Incorporate procurement resilience into design. For new designs, specify package outlines compatible with multiple suppliers and evaluate alternative architectures that reduce reliance on the most constrained categories. Designs that avoid single-source HBM or use power converters compatible with second sources offer structural advantages in both cost and availability.
Continuously monitor supply trends. For companies that practice ongoing monitoring, data clearly shows a 12-month trend of gradual lead time extensions leading up to the sudden surge in supply cycles seen in March 2026. Quarterly BOM reviews alone cannot detect these trends early enough to take action.
Build strategic relationships with authorized distributors. In a supply-constrained market, distributor relationships and the sharing of demand signals become competitive advantages. Distributors prioritize allocation to customers with predictable demand.

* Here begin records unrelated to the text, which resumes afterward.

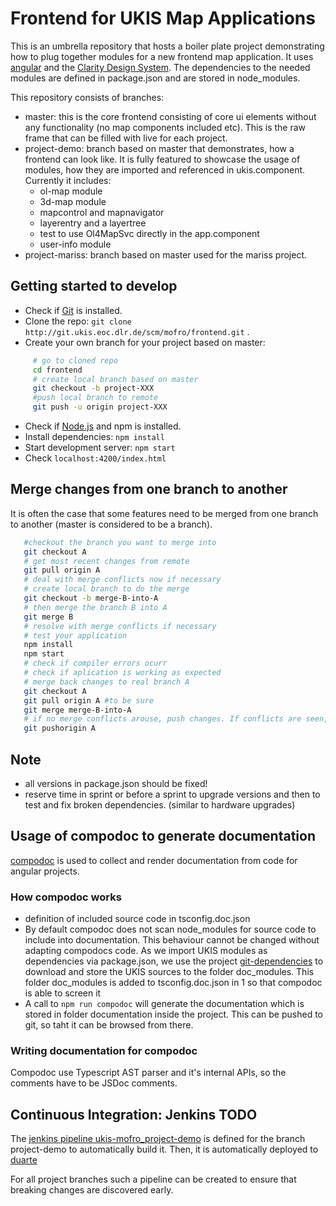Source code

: # Frontend for UKIS Map Applications

This is an umbrella repository that hosts a boiler plate project demonstrating how to plug together modules for a new frontend map application. 
It uses [angular](https://angular.io/) and the [Clarity Design System](https://vmware.github.io/clarity/).
The dependencies to the needed modules are defined in package.json and are stored in node_modules.  

This repository consists of branches: 
- master: this is the core frontend consisting of core ui elements without any functionality (no map components included etc). This is the raw frame that can be filled with live for each project. 
- project-demo: branch based on master that demonstrates, how a frontend can look like. It is fully featured to showcase the usage of modules, how they are imported and referenced in ukis.component. Currently it includes: 
    - ol-map module
    - 3d-map module
    - mapcontrol and mapnavigator
    - layerentry and a layertree
    - test to use Ol4MapSvc directly in the app.component
    - user-info module
- project-mariss: branch based on master used for the mariss project. 


## Getting started to develop
- Check if [Git](https://git-scm.com/) is installed.
- Clone the repo: `git clone http://git.ukis.eoc.dlr.de/scm/mofro/frontend.git` . 
- Create your own branch for your project based on master: 
```bash
     # go to cloned repo
     cd frontend
     # create local branch based on master
     git checkout -b project-XXX
     #push local branch to remote
     git push -u origin project-XXX
```
- Check if [Node.js](https://nodejs.org/) and npm is installed.
- Install dependencies: `npm install`
- Start development server: `npm start`
- Check `localhost:4200/index.html`

## Merge changes from one branch to another
It is often the case that some features need to be merged from one branch to another (master is considered to be a branch).
```bash
   #checkout the branch you want to merge into
   git checkout A
   # get most recent changes from remote
   git pull origin A
   # deal with merge conflicts now if necessary
   # create local branch to do the merge
   git checkout -b merge-B-into-A
   # then merge the branch B into A
   git merge B
   # resolve with merge conflicts if necessary
   # test your application
   npm install
   npm start
   # check if compiler errors ocurr
   # check if aplication is working as expected
   # merge back changes to real branch A
   git checkout A
   git pull origin A #to be sure
   git merge merge-B-into-A
   # if no merge conflicts arouse, push changes. If conflicts are seen, resolve, test and push on success
   git pushorigin A
```

## Note
- all versions in package.json should be fixed! 
- reserve time in sprint or before a sprint to upgrade versions and then to test and fix broken dependencies. (similar to hardware upgrades)

## Usage of compodoc to generate documentation
[compodoc](https://github.com/compodoc/compodoc) is used to collect and render documentation from code for angular projects. 

### How compodoc works 

* definition of included source code in tsconfig.doc.json
* By default compodoc does not scan node_modules for source code to include into documentation. This behaviour cannot be changed without adapting compodocs code. As we import UKIS modules as dependencies via package.json, we use the project [git-dependencies](http://git.ukis.eoc.dlr.de/scm/admin/npm-git-dependencies.git) to download and store the UKIS sources to the folder doc_modules. This folder doc_modules is added to tsconfig.doc.json in 1 so that compodoc is able to screen it
* A call to `npm run compodoc` will generate the documentation which is stored in folder documentation inside the project. This can be pushed to git, so taht it can be browsed from there. 

### Writing documentation for compodoc

Compodoc use Typescript AST parser and it's internal APIs, so the comments have to be JSDoc comments. 




## Continuous Integration: Jenkins TODO

The [jenkins pipeline ukis-mofro_project-demo](http://torres.eoc.dlr.de/job/ukis-mofro_project-demo/) is defined for the branch project-demo to automatically build it. Then, it is automatically deployed to [duarte]() 

For all project branches such a pipeline can be created to ensure that breaking changes are discovered early.
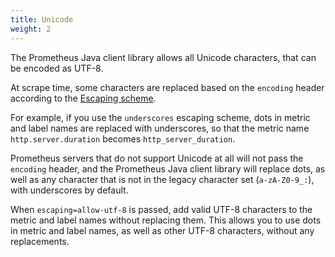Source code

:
 ```yaml
---
title: Unicode
weight: 2
---
```


The Prometheus Java client library allows all Unicode characters, that can be encoded as UTF-8.

At scrape time, some characters are replaced based on the `encoding` header according
to
the [Escaping scheme](https://github.com/prometheus/docs/blob/main/docs/instrumenting/escaping_schemes.md). <!-- editorconfig-checker-disable-line -->

For example, if you use the `underscores` escaping scheme, dots in metric and label names are
replaced with underscores, so that the metric name `http.server.duration` becomes
`http_server_duration`.

Prometheus servers that do not support Unicode at all will not pass the `encoding` header, and the
Prometheus Java client library will replace dots, as well as any character that is not in the legacy
character set (`a-zA-Z0-9_:`), with underscores by default.

When `escaping=allow-utf-8` is passed, add valid UTF-8 characters to the metric and label names
without replacing them. This allows you to use dots in metric and label names, as well as
other UTF-8 characters, without any replacements.
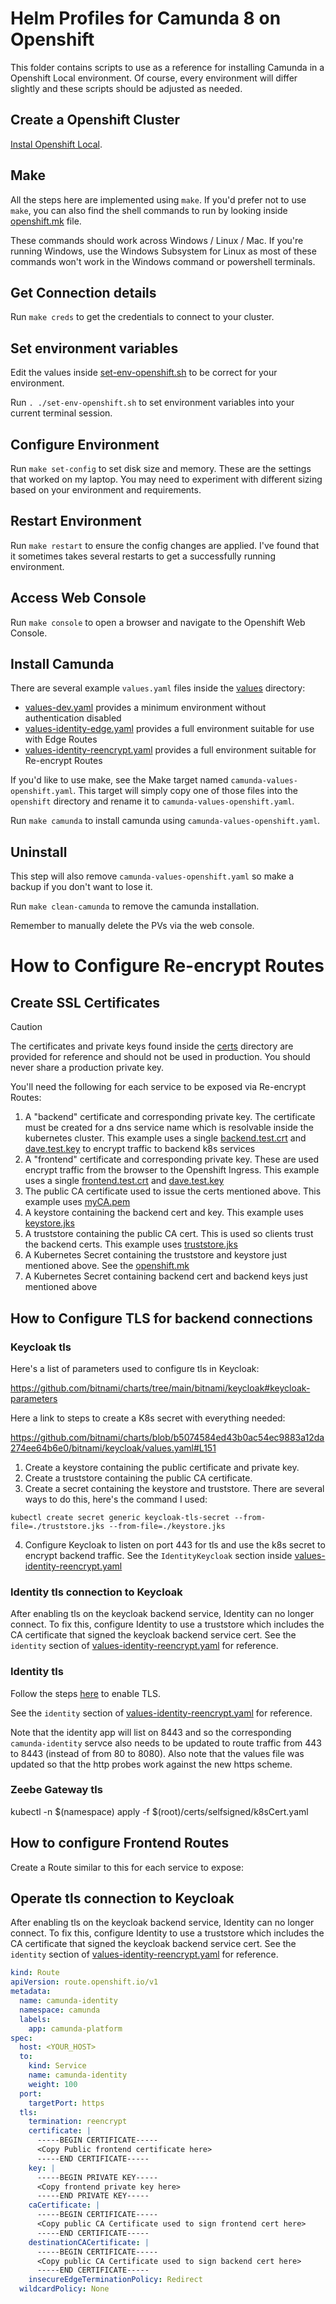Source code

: # Helm Profiles for Camunda 8 on Openshift

This folder contains scripts to use as a reference for installing Camunda in a Openshift Local environment. Of course, every 
environment will differ slightly and these scripts should be adjusted as needed. 

## Create a Openshift Cluster

[Instal Openshift Local](https://developers.redhat.com/products/openshift-local/overview). 

## Make

All the steps here are implemented using `make`. If you'd prefer not to use `make`, you can also find the shell commands
to run by looking inside [openshift.mk](openshift.mk) file.

These commands should work across Windows / Linux / Mac. If you're running Windows, use the Windows Subsystem for Linux as 
most of these commands won't work in the Windows command or powershell terminals. 

## Get Connection details

Run `make creds` to get the credentials to connect to your cluster. 

## Set environment variables 

Edit the values inside [set-env-openshift.sh](set-env-openshift.sh) to be correct for your environment.

Run `. ./set-env-openshift.sh` to set environment variables into your current terminal session. 

## Configure Environment

Run `make set-config` to set disk size and memory. These are the settings that worked on my laptop. You may need to experiment with different sizing based on your environment and requirements. 

## Restart Environment

Run `make restart` to ensure the config changes are applied. I've found that it sometimes takes several restarts to get a successfully running environment. 

## Access Web Console

Run `make console` to open a browser and navigate to the Openshift Web Console. 

## Install Camunda

There are several example `values.yaml` files inside the [values](values) directory: 

- [values-dev.yaml](values/values-dev.yaml) provides a minimum environment without authentication disabled
- [values-identity-edge.yaml](values/values-identity-edge.yaml) provides a full environment suitable for use with Edge Routes
- [values-identity-reencrypt.yaml](values/values-identity-reencrypt.yaml) provides a full environment suitable for Re-encrypt Routes

If you'd like to use make, see the Make target named `camunda-values-openshift.yaml`. This target will simply copy one of those files into 
the `openshift` directory and rename it to `camunda-values-openshift.yaml`.

Run `make camunda` to install camunda using `camunda-values-openshift.yaml`. 

## Uninstall

This step will also remove `camunda-values-openshift.yaml` so make a backup if you don't want to lose it. 

Run `make clean-camunda` to remove the camunda installation. 

Remember to manually delete the PVs via the web console. 

# How to Configure Re-encrypt Routes

## Create SSL Certificates

> [!CAUTION]
> The certificates and private keys found inside the [certs](certs) directory are provided for reference and should not be used in production. You should never share a production private key.

You'll need the following for each service to be exposed via Re-encrypt Routes: 

1. A "backend" certificate and corresponding private key. The certificate must be created for a dns service name which is resolvable inside the kubernetes cluster. This example uses a single [backend.test.crt](certs/backend.test.crt) and [dave.test.key](certs/dave.test.key) to encrypt traffic to backend k8s services
2. A "frontend" certificate and corresponding private key. These are used encrypt traffic from the browser to the Openshift Ingress. This example uses a single [frontend.test.crt](certs/frontend.test.crt) and [dave.test.key](certs/dave.test.key)
3. The public CA certificate used to issue the certs mentioned above. This example uses [myCA.pem](certs/myCA.pem)
4. A keystore containing the backend cert and key. This example uses [keystore.jks](certs/keystore.jks)
5. A truststore containing the public CA cert. This is used so clients trust the backend certs. This example uses [truststore.jks](certs/truststore.jks)
6. A Kubernetes Secret containing the truststore and keystore just mentioned above. See the  [openshift.mk](openshift.mk)
7. A Kubernetes Secret containing backend cert and backend keys just mentioned above

## How to Configure TLS for backend connections

###  Keycloak tls
Here's a list of parameters used to configure tls in Keycloak: 

https://github.com/bitnami/charts/tree/main/bitnami/keycloak#keycloak-parameters

Here a link to steps to create a K8s secret with everything needed:

https://github.com/bitnami/charts/blob/b5074584ed43b0ac54ec9883a12da274ee64b6e0/bitnami/keycloak/values.yaml#L151

1. Create a keystore containing the public certificate and private key. 
2. Create a truststore containing the public CA certificate.
3. Create a secret containing the keystore and truststore. There are several ways to do this, here's the command I used:   

```shell
kubectl create secret generic keycloak-tls-secret --from-file=./truststore.jks --from-file=./keystore.jks
```

4. Configure Keycloak to listen on port 443 for tls and use the k8s secret to encrypt backend traffic. See the `IdentityKeycloak` section inside [values-identity-reencrypt.yaml](values/values-identity-reencrypt.yaml)

### Identity tls connection to Keycloak
After enabling tls on the keycloak backend service, Identity can no longer connect. To fix this, configure Identity to use a truststore which includes the CA certificate that signed the keycloak backend service cert. See the `identity` section of [values-identity-reencrypt.yaml](values/values-identity-reencrypt.yaml) for reference. 

### Identity tls

Follow the steps [here](https://docs.camunda.io/docs/self-managed/identity/user-guide/configuration/making-identity-production-ready/#enabling-tls) to enable TLS. 

See the `identity` section of [values-identity-reencrypt.yaml](values/values-identity-reencrypt.yaml) for reference. 

Note that the identity app will list on 8443 and so the corresponding `camunda-identity` servce also needs to be updated to route traffic from 443 to 8443 (instead of from 80 to 8080). Also note that the values file was updated so that the http probes work against the new https scheme.

### Zeebe Gateway tls

kubectl -n $(namespace) apply -f $(root)/certs/selfsigned/k8sCert.yaml

## How to configure Frontend Routes

Create a Route similar to this for each service to expose: 

## Operate tls connection to Keycloak

After enabling tls on the keycloak backend service, Identity can no longer connect. To fix this, configure Identity to use a truststore which includes the CA certificate that signed the keycloak backend service cert. See the `identity` section of [values-identity-reencrypt.yaml](values/values-identity-reencrypt.yaml) for reference.

```yaml
kind: Route
apiVersion: route.openshift.io/v1
metadata:
  name: camunda-identity
  namespace: camunda
  labels:
    app: camunda-platform
spec:
  host: <YOUR_HOST>
  to:
    kind: Service
    name: camunda-identity
    weight: 100
  port:
    targetPort: https
  tls:
    termination: reencrypt
    certificate: |
      -----BEGIN CERTIFICATE-----
      <Copy Public frontend certificate here>
      -----END CERTIFICATE-----
    key: |
      -----BEGIN PRIVATE KEY-----
      <Copy frontend private key here>
      -----END PRIVATE KEY-----
    caCertificate: |
      -----BEGIN CERTIFICATE-----
      <Copy public CA Certificate used to sign frontend cert here>  
      -----END CERTIFICATE-----
    destinationCACertificate: |
      -----BEGIN CERTIFICATE-----
      <Copy public CA Certificate used to sign backend cert here> 
      -----END CERTIFICATE-----
    insecureEdgeTerminationPolicy: Redirect
  wildcardPolicy: None
```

Prepare for sustained price increases in memory and power ICs. Given the current demand structure, budgeting under the assumption that prices will return to 2024 levels is unrealistic. Incorporate current and forecasted prices into forward-looking cost models.
06 The New Landscape of Competition in Electronic Components
The boom in AI data centers has permanently reshaped the competitive landscape for electronic component supply. OEMs in aerospace, defense, automotive, medical, and industrial markets are no longer competing primarily against one another for component allocations. They now face a competitor made up of the largest and best-funded technology companies in history—companies whose procurement scale is sufficient to consume the majority of entire component categories.
To successfully navigate this environment going forward, enterprises will need three capabilities: forward-looking vision to anticipate supply impacts early, data-backed insights to accurately quantify their exposure, and the strategic wisdom to act before market conditions turn against them.